__Required work__. Would you please copy every line from the records that contains the word "darwin"?

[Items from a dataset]
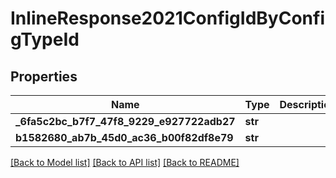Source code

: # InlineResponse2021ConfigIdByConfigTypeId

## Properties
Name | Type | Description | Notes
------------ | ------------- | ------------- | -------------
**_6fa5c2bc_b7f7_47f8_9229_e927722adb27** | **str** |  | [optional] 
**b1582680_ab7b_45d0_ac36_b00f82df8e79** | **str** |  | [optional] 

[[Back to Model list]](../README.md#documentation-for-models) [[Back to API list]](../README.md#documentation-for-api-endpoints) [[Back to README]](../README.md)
...
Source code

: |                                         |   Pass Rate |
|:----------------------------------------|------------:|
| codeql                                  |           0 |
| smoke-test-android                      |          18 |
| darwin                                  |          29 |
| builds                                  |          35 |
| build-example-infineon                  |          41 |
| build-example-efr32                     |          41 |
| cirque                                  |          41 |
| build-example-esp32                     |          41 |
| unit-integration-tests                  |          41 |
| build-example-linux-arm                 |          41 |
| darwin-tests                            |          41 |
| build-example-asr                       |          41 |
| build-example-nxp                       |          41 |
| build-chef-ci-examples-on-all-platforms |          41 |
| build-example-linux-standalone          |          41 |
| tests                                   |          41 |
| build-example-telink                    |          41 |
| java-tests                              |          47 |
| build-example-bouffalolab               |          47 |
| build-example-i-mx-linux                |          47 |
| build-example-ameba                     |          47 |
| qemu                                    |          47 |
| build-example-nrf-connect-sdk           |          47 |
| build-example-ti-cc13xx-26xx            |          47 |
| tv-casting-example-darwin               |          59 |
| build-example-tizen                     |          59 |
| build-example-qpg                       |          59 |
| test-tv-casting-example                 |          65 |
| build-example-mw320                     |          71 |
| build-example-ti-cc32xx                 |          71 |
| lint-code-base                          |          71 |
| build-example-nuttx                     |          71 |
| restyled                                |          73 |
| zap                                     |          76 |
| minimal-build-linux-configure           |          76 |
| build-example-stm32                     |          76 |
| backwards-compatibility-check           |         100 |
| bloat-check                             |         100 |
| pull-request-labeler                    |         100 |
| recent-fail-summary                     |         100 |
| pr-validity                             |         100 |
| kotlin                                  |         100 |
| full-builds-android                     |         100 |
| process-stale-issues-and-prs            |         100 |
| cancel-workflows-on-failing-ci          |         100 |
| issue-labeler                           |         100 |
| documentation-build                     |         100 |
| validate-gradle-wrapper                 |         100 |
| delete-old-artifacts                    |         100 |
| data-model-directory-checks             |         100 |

__Written reply__.
| darwin                                  |          29 |
| darwin-tests                            |          41 |
| tv-casting-example-darwin               |          59 |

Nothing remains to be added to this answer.